Monday, March 11, 2013

Review: Dented Cans by Heather Walsh

Title: Dented Cans
Author: Heather Walsh
Series: N/A
Publisher: Amazon Digital Services
Release Date: November 2, 2012
ASIN: B00A12XW52
Format: eCopy
Genre: YA, urban fiction, contemporary
Source: received from author for an honest review

A family secret is revealed during an ill-fated—yet hilarious—trip to Disney World.

Sixteen-year-old Hannah Sampson knows her family is not what you would call normal. Her father compulsively buys dented cans and has a particular fondness for cans without labels, which are extremely discounted because their contents are a mystery. Her mother takes countless pictures of her family and then glues them down into the pages of her scrapbooks, but does not allow anyone to look at them. Ryan, Hannah’s mischievous fourteen-year-old brother, is headed straight for the remedial track at the local community college, if he’s lucky. Ben, her eight-year-old brother, is a walking sound effects machine, who prefers to communicate with noises rather than words. While Hannah is focused on escaping her working-class Connecticut suburb, she also finds herself being tugged back home as she worries about her brother Ben.

Hannah’s parents inflict one last family vacation on the Sampson children, a trip that goes comically wrong almost from the get-go. Hannah is forced to confront her family’s past in Disney World, of all places, when an emotional argument prompts her parents to disclose a secret they have been keeping from the children for sixteen years. Ultimately, she must decide whether to leave her hometown and not look back, or to focus on helping her family.
Dented Cans is the story of Hannah, a girl desperately trying to escape her small town and dysfunctional family. But in all of their struggles for a semblance of normalcy in different ways, they have created this warring tension between them all.

Hannah was, like any other teenager, wants to be normal. But the state of her family just doesn't allow her to be that, from their financial status to little quirks they each have. Honestly, I find her situation extremely familiar, and something I could somewhat sympathize with, but not to an extent that I'd feel exactly like her. As well, having grown up in that way, Hannah developed this worldview that reminded me quite a bit of Hazel Grace Lancaster, the beloved protagonist from The Fault in Our Stars by John Green: honest with a wisdom far beyond their years. She was strong, determined, and had a goal. Unfortunately, one major flaw in her character was that she was just hard to get close to, and while cynicism is never something that I particularly dislike in a character, it made Hannah distant and a little bit cold to me.

However, I feel that this story is very heart-touching in the way that it could teach younger readers quite a few different life lessons, which is something I admire in Walsh's writing.
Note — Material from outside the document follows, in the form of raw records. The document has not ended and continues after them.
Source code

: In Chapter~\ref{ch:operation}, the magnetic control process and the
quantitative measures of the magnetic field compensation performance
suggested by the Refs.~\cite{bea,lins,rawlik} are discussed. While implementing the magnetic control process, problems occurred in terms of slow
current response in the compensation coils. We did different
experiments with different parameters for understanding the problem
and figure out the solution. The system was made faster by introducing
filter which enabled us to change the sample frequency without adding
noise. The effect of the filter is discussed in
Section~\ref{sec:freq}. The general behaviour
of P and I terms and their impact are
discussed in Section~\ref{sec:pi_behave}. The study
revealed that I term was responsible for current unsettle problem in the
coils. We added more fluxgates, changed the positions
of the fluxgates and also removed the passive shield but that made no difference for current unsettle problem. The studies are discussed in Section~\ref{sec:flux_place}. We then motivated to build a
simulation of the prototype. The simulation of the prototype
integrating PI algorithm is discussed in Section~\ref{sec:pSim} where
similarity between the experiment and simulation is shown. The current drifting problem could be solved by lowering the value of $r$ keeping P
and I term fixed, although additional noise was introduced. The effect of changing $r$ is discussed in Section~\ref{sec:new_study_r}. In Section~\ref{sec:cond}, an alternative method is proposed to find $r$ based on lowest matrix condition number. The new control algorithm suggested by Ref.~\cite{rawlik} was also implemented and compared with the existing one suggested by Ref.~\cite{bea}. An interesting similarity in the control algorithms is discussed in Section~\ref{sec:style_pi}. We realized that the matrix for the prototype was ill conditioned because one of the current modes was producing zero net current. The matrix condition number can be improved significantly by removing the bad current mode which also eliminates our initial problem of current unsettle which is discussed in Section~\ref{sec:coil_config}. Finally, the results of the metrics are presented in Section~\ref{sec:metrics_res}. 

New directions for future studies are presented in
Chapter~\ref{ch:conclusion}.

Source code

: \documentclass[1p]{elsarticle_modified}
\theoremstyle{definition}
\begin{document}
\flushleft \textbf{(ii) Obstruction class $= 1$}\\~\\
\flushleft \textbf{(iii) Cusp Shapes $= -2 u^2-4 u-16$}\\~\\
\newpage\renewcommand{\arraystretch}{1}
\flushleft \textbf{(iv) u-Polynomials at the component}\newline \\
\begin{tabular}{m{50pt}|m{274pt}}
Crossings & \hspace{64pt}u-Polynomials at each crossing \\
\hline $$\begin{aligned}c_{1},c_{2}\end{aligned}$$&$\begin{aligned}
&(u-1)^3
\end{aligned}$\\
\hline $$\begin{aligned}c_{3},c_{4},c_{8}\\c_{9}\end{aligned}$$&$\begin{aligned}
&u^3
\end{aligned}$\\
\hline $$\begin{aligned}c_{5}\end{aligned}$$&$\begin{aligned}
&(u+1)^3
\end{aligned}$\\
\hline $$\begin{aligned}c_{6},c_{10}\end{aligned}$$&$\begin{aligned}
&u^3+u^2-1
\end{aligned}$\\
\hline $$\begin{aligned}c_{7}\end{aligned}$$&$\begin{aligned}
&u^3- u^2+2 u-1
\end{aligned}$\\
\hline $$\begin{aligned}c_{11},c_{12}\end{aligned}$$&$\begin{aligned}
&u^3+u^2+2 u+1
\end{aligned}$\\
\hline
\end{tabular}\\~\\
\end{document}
Though the story's based around a single moral, there are many others hidden within different points in the plot. But by putting so many different morals all over the place, I feel as if it was taking away from the central meaning of the book.

Final verdict? Neat book, but could use a bit of work. With an ending that felt like it was shoved into Hannah's arms and told to hold, it did make me think that the pacing could use some work, as well as character development with more showing than telling, but Dented Cans is a wonderful story that I'd recommend to readers of all ages.